The International Bar Association recently approved and released the IBA Guidelines on Party Representation in International Arbitration.  The release of these guidelines, which are expected to be widely applied, is an important development in international arbitration, including international procurement and construction disputes. 

The guidelines are intended to create more uniformity in conduct among counsel who otherwise have varying ethical obligations and ensure that all counsel act with integrity and honesty, and avoid any tactic aimed at obstructing the arbitration process. The Guidelines are aimed at preserving the integrity and fairness of the arbitration by leveling the playing field and increasing the transparency and predictability of the proceedings.

The guidelines may be adopted by the parties or used as guidance by the arbitrators and do not to displace any mandatory law or individual counsel ethical obligation imposed by any jurisdiction. Further, the guidelines do not vest arbitral tribunals with powers otherwise reserved to bars or other professional bodies. 

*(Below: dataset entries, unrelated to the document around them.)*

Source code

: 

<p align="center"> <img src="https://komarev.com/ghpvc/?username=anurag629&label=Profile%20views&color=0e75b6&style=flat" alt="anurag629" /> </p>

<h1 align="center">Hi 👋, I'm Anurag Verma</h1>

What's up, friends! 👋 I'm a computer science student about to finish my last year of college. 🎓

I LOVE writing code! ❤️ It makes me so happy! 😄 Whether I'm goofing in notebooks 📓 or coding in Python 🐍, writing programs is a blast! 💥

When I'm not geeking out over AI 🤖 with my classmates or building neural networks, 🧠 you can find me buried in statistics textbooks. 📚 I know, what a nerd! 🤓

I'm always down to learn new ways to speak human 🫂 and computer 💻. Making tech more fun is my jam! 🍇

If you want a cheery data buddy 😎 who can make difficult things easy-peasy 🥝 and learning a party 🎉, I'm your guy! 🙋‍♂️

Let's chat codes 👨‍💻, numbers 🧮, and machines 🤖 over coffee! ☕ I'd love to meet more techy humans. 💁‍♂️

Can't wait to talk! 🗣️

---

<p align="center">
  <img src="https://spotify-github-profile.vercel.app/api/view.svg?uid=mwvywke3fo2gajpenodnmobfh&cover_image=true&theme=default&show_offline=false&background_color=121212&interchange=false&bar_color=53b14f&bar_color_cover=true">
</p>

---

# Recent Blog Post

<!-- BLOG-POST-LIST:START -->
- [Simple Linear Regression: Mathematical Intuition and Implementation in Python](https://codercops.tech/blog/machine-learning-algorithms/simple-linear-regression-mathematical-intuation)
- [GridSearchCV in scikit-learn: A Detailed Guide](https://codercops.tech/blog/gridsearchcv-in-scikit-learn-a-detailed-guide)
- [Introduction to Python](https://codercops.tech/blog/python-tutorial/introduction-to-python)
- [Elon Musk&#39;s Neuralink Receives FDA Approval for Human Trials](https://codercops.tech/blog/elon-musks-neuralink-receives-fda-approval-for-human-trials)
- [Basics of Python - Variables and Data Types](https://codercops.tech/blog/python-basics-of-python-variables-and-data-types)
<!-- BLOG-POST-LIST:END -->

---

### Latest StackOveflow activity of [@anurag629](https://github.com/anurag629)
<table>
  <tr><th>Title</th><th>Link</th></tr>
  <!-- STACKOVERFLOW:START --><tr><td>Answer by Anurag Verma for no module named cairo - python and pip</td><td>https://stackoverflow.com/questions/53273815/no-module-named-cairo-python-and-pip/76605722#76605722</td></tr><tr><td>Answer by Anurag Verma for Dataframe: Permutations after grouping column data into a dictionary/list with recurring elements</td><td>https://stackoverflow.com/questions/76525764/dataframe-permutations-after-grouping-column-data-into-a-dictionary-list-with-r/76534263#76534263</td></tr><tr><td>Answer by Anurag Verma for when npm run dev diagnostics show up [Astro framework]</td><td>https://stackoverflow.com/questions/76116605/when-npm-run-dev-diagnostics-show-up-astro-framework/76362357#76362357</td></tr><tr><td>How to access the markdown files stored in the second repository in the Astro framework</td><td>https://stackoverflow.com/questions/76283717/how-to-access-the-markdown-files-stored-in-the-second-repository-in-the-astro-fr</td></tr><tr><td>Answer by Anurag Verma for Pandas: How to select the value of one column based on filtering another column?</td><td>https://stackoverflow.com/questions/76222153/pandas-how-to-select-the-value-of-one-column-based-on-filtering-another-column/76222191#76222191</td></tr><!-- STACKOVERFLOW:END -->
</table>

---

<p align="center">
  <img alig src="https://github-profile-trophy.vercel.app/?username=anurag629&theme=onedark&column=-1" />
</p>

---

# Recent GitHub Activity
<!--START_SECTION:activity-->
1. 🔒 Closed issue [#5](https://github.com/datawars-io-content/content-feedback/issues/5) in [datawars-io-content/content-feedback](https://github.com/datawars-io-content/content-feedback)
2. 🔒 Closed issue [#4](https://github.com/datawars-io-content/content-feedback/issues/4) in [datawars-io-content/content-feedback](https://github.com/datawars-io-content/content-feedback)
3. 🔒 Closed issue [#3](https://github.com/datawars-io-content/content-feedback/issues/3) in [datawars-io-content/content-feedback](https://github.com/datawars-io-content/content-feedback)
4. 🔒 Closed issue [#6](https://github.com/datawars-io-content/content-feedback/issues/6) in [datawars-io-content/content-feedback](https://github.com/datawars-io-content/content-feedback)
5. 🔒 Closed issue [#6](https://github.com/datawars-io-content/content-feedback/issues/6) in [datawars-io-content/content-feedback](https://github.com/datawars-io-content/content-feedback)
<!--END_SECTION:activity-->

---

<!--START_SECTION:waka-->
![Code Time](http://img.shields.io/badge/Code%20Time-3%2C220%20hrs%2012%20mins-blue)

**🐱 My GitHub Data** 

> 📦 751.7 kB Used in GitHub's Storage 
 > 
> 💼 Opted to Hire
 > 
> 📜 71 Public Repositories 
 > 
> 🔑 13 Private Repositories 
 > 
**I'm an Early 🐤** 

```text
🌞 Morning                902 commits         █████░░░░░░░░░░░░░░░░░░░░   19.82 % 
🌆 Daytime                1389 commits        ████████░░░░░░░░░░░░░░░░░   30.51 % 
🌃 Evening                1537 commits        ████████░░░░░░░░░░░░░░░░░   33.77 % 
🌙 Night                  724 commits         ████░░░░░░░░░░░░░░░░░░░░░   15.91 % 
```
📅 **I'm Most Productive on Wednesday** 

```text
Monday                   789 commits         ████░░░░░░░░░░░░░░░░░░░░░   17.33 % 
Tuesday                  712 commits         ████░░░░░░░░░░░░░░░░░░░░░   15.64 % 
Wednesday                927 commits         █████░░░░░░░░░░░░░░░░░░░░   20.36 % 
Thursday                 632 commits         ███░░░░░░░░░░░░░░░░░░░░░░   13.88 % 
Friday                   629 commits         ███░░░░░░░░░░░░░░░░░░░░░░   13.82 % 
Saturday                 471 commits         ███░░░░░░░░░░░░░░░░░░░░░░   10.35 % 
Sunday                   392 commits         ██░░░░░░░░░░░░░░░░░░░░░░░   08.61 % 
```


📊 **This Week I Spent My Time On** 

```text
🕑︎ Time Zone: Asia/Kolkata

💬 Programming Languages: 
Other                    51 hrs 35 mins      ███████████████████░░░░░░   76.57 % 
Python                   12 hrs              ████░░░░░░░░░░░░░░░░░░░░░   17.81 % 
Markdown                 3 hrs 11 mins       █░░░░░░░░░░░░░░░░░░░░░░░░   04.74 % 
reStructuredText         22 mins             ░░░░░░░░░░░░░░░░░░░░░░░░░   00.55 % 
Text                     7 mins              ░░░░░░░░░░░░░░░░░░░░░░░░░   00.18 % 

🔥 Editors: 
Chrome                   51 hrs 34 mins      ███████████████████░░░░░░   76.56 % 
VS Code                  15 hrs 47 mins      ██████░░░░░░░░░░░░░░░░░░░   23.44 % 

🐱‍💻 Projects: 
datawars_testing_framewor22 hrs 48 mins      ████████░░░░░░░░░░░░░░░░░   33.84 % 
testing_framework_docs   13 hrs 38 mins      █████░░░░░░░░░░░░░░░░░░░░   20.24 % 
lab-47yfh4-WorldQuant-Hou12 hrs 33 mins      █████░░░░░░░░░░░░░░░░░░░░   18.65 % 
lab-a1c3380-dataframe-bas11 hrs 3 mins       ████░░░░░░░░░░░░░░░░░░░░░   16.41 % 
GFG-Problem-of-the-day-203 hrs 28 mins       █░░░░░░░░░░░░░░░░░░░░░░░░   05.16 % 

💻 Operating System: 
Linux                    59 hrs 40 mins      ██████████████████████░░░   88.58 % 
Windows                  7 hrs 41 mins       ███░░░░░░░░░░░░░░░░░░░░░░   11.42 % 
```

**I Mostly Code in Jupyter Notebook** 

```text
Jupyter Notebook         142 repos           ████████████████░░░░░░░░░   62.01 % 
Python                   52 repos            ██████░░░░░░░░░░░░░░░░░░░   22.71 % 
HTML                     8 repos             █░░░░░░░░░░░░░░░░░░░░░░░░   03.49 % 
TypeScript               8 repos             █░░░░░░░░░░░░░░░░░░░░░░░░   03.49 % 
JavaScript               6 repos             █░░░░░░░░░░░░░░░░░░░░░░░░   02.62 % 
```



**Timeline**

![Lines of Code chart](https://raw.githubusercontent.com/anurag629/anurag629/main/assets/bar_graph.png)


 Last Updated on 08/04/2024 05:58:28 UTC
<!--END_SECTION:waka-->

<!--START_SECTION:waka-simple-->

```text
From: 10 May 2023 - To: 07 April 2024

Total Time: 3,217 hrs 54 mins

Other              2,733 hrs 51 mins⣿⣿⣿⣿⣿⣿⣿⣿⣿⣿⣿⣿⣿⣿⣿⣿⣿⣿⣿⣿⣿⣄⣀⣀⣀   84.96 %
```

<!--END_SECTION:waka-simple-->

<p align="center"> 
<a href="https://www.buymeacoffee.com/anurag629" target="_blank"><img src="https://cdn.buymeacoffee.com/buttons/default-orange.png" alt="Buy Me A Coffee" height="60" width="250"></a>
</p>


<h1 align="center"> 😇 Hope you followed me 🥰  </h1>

The Guidelines are the work product of a widely representative Task Force that was constituted in 2008. The IBA Task Force conducted a survey in 2010, which showed strong support for the development of guidelines for party representation. After two more years of work, the Task Force proposed a draft set of proposed Guidelines, which was submitted to a consultation process amongst arbitration institutions and practitioners. An amended version of the Guidelines was later circulated to all members of the Arbitration Committee for consideration.

The Guidelines address a limited number of questions relevant to the conduct of the arbitration proceedings, including the extent to which it is permissible for counsel to have ex parte contacts with the arbitrators, the duty of candour of counsel in its submissions to the arbitral tribunal and the presentation of witness and expert evidence, the duty of counsel to cooperate in good faith in the process of document production, the role of counsel in preparing witness and expert testimony, as well as the remedies available to the arbitral tribunal in case of misconduct.